Misalignment lives in the model weights. Disrupting the scaffolding would only make it more difficult for the model to have misaligned thoughts, but wouldn’t prevent the model from trying to have those misaligned thoughts.

However, if we use successful CoT traces based on this system for training, we get an indirect effect: Unfaithful reasoning is disrupted more than faithful reasoning. This is because faithful summaries contain the actual reasoning and can be re-derived. Unfaithful summaries are missing what they actually depended on: it’s gone with the scaffolding, and can’t be reliably re-derived.

Unspoken assumptions have to be spoken aloud if they rely in any way on scaffolding that could be deleted. Finetuning on successful episodes will therefore reward faithful reasoning more reliably than unfaithful reasoning.

This is similar to an earlier idea of mine, Deliberative Credit Assignment: Both ideas try to induce an indirect optimization pressure that will cause faithful reasoning to win out over unfaithful reasoning. DCA relies on external judges, while the idea I am presenting here should work with current training mechanisms, just by introducing one of the two memory mechanisms described above.

To be clear: I do not think that this approach would stop or reveal misalignment that is already in the model. However, it has two two indirect effects:

It makes it less likely for deception to arise in the first place because the model has a tendency to think out loud and
If the model is already misaligned and hiding it, then the constant disruptions will make it more likely to slip up and tip its hand by accident

We would get these alignment benefits for free. Companies would want to adopt context modification anyway, to fight context rot. The alignment benefit is a bonus: a negative alignment tax.

A negative alignment tax is a technique that makes the system both more capable and safer. The key feature of negative alignment taxes is that they create natural adoption incentives. Companies don’t need to be convinced that alignment matters. They adopt the technique because it improves their product, and the alignment benefit is a free side effect.

A Concrete Experiment

To test this empirically, we would start by implementing one of the two variants to improve performance on a capability focused task, not an alignment task.

We would then finetune the model on successful traces. This should disproportionally reward traces that are resistant to disruption, which should be the more faithful ones.

We then take an existing dataset for measuring faithfulness and compare the model’s performance on it before and after this finetuning.

Crucially, we train to improve performance, not alignment. We want to see if we get an alignment benefit as a side effect.
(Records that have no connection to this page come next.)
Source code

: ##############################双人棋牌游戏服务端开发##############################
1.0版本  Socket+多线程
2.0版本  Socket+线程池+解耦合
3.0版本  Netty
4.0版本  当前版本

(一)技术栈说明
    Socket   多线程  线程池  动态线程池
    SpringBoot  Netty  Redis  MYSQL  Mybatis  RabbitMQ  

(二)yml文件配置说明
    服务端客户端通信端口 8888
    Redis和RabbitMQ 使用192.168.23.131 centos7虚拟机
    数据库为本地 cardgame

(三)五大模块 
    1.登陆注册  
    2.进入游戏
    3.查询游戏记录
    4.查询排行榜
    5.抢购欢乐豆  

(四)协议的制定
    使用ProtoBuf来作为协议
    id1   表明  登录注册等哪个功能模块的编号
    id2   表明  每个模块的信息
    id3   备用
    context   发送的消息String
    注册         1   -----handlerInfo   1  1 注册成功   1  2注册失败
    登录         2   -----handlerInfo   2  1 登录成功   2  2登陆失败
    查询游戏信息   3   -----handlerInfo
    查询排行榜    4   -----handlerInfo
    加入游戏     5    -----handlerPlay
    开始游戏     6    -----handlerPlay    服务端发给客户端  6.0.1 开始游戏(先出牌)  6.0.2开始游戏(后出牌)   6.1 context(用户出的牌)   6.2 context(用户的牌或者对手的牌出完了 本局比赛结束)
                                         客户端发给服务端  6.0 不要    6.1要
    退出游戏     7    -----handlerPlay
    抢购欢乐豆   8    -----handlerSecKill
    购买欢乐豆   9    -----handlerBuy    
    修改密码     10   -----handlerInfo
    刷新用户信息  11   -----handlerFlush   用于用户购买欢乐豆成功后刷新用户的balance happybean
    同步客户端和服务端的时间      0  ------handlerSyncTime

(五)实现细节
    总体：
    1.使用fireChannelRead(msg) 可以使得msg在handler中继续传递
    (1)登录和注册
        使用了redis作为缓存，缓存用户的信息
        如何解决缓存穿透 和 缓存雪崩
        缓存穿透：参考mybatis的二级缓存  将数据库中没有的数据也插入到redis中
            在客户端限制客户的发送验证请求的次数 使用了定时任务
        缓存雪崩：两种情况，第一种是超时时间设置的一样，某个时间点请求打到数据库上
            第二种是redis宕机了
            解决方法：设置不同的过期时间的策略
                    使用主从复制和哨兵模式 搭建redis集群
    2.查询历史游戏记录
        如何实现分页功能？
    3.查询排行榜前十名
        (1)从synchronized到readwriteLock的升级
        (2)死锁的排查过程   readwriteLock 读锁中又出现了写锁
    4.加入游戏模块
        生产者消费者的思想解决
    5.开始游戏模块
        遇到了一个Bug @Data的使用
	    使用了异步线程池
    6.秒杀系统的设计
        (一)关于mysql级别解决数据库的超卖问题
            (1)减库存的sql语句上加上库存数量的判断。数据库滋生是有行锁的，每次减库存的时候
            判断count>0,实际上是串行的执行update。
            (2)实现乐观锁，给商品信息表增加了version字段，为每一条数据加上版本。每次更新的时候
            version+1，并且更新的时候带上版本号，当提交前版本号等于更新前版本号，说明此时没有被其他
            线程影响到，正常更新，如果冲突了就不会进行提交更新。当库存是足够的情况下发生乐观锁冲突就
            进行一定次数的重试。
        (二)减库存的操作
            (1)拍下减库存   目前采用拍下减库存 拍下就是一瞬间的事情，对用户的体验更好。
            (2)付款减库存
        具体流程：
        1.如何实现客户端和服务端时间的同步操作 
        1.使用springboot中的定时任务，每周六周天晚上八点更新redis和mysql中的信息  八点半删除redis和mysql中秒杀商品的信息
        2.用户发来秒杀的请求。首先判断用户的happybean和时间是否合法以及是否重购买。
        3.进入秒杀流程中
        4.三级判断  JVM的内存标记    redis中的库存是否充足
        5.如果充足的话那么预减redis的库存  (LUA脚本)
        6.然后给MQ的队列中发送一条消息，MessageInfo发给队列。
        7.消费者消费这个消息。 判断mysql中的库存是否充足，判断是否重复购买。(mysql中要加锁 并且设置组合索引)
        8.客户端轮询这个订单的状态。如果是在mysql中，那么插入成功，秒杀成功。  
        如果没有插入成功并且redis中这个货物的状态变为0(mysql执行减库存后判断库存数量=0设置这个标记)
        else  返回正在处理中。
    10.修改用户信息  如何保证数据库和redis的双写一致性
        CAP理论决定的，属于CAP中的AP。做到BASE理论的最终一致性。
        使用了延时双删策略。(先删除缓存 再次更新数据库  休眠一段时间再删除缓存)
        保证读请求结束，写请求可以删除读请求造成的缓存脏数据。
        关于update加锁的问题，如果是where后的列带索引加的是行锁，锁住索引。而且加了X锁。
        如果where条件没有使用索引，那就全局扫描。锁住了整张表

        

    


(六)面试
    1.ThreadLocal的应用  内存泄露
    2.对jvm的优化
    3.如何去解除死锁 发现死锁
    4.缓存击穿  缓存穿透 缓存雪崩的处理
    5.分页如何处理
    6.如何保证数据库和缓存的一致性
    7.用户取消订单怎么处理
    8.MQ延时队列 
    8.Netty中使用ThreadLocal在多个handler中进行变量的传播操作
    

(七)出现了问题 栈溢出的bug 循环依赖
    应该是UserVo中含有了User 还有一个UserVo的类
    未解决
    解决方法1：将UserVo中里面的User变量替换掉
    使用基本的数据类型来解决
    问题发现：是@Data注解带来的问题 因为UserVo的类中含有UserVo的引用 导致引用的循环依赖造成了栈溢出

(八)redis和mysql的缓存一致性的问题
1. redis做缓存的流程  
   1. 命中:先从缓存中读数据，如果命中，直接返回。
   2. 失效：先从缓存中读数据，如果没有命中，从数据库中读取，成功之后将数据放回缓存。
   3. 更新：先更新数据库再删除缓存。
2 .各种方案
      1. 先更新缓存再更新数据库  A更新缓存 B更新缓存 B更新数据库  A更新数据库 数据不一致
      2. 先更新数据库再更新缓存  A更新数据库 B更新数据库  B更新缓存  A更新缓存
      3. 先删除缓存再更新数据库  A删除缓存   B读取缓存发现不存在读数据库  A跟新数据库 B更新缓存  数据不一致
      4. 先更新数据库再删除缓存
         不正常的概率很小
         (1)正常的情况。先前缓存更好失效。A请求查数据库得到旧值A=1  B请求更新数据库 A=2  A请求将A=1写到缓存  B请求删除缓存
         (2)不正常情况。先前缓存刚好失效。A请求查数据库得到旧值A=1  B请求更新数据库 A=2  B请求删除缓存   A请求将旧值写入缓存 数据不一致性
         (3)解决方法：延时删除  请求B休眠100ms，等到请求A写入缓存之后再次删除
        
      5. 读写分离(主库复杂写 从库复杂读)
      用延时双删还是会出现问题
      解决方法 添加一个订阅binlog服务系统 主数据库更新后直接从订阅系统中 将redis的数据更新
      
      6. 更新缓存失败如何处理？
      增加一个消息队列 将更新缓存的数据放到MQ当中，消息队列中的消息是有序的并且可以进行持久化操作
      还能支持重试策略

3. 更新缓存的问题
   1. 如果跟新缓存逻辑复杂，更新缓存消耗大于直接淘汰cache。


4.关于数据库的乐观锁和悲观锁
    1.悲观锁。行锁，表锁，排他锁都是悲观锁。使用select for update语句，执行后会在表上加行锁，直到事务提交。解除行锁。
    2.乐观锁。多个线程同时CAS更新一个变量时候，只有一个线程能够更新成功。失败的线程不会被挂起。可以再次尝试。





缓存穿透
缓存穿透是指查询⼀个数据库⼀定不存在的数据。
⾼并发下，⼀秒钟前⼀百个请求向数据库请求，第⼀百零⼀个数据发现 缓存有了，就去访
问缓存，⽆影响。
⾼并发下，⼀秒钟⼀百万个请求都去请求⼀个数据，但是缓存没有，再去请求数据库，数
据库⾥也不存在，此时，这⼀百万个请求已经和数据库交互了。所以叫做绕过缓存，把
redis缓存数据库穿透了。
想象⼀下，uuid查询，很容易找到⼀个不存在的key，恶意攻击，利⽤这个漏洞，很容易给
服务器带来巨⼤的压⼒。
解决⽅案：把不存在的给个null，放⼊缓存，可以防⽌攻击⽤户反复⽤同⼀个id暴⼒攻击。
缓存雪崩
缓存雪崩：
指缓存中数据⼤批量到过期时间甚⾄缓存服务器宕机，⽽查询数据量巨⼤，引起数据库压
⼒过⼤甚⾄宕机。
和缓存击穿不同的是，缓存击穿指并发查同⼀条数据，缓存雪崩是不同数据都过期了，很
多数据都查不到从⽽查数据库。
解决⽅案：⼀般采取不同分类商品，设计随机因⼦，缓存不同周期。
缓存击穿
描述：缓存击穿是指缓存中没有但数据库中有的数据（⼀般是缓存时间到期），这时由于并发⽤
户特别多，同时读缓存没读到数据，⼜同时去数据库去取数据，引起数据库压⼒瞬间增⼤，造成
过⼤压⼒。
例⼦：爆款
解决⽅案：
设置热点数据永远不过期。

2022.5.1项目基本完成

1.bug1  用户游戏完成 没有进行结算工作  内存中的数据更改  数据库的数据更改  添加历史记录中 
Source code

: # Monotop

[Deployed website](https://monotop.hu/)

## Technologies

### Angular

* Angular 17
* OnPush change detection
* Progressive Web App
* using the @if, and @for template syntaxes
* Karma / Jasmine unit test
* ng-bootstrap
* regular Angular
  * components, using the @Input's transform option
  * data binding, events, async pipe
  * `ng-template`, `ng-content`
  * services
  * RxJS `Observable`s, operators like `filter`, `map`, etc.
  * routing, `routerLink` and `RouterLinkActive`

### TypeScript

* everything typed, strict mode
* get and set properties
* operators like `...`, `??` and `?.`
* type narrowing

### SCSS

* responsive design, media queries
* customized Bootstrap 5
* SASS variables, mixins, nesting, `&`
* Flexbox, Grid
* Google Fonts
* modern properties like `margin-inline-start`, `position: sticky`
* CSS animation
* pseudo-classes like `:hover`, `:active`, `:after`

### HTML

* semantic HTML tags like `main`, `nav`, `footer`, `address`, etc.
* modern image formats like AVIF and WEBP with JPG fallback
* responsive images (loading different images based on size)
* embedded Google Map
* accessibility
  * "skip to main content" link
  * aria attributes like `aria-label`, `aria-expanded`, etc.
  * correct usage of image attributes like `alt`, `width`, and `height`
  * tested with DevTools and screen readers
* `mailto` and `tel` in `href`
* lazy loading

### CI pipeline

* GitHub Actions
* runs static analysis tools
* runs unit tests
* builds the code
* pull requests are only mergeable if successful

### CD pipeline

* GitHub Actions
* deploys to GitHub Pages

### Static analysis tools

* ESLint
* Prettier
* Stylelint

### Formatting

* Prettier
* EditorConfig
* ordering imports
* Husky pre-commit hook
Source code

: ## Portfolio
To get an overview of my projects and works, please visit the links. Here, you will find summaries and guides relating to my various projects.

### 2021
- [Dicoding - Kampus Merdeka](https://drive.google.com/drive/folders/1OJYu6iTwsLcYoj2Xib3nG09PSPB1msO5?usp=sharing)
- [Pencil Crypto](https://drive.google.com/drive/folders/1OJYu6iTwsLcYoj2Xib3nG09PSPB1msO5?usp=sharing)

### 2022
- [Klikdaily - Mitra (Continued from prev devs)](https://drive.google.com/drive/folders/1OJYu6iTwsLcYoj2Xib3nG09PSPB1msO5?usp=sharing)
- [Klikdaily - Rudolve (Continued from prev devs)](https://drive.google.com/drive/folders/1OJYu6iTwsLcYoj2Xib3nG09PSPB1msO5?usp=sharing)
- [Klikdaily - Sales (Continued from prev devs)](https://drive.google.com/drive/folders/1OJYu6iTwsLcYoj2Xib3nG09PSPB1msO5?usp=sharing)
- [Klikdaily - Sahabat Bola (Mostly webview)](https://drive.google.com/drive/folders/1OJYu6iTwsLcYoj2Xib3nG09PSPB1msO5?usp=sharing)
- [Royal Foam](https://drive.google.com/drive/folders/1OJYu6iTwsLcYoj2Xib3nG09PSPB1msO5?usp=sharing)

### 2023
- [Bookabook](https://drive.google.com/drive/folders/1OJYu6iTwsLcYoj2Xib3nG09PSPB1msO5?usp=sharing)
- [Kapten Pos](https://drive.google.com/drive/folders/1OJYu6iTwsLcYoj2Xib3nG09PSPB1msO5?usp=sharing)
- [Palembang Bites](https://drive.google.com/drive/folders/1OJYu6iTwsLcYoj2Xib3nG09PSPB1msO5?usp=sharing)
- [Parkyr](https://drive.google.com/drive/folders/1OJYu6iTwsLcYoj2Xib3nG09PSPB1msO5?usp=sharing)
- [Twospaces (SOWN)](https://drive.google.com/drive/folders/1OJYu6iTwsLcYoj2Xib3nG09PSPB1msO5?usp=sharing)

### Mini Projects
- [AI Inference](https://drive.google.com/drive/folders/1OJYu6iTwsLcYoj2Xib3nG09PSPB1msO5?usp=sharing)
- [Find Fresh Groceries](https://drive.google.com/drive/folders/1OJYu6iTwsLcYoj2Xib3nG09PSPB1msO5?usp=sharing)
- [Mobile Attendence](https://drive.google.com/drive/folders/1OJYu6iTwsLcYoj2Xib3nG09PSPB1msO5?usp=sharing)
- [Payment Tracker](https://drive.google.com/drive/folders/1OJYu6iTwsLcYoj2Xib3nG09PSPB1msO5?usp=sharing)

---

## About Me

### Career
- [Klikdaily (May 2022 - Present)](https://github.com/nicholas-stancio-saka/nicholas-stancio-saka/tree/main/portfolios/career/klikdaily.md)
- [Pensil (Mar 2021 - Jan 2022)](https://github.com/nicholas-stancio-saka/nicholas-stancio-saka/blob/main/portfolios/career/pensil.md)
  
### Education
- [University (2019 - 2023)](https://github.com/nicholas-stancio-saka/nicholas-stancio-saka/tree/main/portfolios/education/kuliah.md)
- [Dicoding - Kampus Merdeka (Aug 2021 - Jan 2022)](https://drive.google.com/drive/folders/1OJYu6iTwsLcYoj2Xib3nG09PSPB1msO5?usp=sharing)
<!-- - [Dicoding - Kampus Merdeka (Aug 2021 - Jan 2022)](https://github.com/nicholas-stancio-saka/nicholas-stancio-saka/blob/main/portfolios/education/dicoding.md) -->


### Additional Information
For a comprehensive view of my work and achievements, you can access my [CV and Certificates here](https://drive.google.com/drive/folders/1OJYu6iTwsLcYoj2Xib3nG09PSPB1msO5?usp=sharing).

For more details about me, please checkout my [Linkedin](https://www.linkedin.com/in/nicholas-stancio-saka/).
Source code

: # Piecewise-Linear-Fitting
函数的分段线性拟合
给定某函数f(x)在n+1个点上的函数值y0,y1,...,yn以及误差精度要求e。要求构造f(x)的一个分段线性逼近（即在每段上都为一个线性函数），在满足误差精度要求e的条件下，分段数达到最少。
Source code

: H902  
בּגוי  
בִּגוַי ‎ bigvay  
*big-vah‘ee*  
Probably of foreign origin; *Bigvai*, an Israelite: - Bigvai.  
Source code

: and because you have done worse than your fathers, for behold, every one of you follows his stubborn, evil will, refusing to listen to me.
The biggest issue we can see: We expect small effect sizes at the level of finetuning we can afford on a budget. Tips for alternative approaches would be appreciated.

Open Questions

Will finetuning on these traces work? To my knowledge, models have not been trained in this way before. We will have to test empirically if finetuning in this manner works straightforwardly, or has unintended side effects or confuses the model.
How aggressive should deletion be? Remove one message every N turns? Replace memory blocks every turn? Too aggressive and you lose useful context; too conservative and you don’t break latent associations. What’s the sweet spot?
Can we measure the alignment benefit? If we compare model behavior with and without context modification, do we see more faithful reasoning? More verbalization of previously implicit reasoning? Less drift? What metrics would demonstrate that verbalization pressure actually improves alignment?